___ Excerpted data
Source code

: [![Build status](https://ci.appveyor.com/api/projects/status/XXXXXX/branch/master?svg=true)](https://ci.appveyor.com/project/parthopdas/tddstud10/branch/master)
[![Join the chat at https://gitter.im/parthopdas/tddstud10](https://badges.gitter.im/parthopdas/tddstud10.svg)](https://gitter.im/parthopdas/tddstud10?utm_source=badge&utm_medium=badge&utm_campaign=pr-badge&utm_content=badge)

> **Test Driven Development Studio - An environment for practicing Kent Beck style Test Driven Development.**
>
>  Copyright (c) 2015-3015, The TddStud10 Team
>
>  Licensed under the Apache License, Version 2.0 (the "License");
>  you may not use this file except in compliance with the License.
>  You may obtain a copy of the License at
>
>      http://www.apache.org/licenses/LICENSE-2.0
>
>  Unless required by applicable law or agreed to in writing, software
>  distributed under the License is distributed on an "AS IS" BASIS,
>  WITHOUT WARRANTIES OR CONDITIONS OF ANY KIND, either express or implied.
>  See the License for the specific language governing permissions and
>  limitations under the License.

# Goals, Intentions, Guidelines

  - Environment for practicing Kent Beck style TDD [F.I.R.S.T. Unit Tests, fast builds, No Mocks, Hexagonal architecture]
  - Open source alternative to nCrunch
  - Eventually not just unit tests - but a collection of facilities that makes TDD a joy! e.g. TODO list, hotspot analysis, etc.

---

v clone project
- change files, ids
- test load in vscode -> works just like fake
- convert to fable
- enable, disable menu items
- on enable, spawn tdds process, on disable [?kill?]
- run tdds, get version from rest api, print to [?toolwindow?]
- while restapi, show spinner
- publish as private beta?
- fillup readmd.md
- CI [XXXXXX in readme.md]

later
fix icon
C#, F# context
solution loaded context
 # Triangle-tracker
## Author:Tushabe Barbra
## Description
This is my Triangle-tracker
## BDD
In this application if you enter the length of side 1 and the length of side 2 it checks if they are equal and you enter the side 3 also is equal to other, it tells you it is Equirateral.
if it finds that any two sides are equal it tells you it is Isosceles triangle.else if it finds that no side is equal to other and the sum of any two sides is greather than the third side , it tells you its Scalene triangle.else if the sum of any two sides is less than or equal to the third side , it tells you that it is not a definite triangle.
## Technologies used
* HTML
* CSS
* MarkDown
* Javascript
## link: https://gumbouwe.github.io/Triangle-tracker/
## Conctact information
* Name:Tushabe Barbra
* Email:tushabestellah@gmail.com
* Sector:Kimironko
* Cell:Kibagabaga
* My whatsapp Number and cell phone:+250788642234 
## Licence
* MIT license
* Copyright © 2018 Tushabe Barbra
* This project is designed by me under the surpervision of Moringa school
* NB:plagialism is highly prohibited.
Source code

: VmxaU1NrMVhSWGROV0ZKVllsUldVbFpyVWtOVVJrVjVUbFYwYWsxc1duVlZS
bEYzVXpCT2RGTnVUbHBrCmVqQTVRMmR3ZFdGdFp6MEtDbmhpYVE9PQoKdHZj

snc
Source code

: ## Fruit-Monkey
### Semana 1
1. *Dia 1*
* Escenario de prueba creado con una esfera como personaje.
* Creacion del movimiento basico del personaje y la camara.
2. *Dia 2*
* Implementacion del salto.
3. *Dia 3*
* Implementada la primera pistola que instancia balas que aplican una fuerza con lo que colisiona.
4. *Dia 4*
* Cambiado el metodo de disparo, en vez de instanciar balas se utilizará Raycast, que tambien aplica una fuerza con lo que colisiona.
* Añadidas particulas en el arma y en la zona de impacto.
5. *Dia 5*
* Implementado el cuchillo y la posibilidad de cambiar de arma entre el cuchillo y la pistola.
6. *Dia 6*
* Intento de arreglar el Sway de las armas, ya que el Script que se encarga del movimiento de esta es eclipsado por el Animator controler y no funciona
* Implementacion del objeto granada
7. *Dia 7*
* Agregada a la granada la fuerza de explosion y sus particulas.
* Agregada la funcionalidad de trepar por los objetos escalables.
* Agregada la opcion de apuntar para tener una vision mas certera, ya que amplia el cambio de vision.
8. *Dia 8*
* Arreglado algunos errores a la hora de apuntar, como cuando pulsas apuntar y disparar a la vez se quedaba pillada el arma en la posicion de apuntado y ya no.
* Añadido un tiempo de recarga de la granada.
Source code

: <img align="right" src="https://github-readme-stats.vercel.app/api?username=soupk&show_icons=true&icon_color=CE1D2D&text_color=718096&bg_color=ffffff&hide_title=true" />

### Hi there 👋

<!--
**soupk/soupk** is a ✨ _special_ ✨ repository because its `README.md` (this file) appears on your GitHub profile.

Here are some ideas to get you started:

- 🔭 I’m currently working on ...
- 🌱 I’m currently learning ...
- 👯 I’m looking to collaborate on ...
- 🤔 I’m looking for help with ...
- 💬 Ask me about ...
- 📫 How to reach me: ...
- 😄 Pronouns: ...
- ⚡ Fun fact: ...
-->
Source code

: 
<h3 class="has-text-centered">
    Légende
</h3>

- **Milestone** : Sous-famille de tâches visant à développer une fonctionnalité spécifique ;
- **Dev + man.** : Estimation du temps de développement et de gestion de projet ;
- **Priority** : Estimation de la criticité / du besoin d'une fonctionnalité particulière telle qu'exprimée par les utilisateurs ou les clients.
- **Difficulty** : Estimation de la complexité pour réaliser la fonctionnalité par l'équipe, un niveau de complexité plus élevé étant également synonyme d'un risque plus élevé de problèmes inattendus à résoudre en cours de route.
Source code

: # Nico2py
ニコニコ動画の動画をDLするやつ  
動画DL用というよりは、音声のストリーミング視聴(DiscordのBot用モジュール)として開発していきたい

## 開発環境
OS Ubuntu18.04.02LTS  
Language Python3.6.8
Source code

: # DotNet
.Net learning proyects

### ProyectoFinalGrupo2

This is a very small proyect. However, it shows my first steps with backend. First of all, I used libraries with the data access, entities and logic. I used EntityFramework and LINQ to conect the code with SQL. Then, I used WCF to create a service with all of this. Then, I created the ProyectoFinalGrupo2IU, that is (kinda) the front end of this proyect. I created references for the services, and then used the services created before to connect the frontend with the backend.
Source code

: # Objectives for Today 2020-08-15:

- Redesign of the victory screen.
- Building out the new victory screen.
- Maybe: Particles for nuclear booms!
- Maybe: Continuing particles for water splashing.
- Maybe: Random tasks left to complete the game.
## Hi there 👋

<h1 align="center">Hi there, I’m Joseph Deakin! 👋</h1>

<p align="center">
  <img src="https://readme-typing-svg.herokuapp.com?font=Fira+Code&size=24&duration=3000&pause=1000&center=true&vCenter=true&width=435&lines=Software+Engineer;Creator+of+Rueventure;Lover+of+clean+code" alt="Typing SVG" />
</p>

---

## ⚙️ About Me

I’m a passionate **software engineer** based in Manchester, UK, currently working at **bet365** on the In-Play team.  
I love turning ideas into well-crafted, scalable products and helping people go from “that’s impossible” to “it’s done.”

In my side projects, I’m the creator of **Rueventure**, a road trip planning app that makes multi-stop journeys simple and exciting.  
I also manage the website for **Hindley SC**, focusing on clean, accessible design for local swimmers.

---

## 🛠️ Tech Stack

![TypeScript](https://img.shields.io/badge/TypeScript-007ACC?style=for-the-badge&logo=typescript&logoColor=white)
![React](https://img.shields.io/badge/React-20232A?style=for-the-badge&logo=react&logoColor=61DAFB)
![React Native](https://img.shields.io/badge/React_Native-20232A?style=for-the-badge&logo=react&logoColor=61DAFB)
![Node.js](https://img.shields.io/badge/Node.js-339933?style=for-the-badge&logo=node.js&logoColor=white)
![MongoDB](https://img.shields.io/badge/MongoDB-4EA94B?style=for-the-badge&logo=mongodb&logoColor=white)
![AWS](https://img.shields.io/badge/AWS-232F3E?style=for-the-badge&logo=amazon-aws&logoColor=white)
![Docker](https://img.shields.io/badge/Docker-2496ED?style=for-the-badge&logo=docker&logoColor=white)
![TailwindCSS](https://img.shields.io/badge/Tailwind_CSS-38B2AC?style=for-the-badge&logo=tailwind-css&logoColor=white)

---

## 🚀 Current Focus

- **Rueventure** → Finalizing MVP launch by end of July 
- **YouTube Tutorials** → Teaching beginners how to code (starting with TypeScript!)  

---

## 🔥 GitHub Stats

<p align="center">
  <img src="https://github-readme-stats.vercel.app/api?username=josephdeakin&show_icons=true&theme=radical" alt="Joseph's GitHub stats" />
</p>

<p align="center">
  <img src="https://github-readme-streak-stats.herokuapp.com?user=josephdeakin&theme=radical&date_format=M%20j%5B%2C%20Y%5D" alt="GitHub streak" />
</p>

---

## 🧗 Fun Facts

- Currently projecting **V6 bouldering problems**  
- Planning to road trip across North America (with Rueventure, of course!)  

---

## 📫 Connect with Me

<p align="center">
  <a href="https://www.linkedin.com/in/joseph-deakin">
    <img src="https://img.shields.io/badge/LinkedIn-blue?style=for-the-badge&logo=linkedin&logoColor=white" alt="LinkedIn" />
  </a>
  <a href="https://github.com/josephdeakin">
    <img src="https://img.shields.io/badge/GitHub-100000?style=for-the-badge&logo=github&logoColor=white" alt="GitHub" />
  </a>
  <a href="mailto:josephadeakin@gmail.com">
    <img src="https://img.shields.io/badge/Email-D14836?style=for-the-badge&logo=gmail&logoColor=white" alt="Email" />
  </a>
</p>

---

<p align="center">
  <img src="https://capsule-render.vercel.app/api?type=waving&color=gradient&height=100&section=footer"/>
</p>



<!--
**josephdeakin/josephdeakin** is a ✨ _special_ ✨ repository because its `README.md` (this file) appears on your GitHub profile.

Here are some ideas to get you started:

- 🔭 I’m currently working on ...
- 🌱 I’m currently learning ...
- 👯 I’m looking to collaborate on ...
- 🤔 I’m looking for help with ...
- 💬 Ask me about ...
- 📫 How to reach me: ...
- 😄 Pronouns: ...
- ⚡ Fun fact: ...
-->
______
Directions for this task: As you read the records above, find each line that contains "react" and copy it.

Task response:
![React](https://img.shields.io/badge/React-20232A?style=for-the-badge&logo=react&logoColor=61DAFB)
![React Native](https://img.shields.io/badge/React_Native-20232A?style=for-the-badge&logo=react&logoColor=61DAFB)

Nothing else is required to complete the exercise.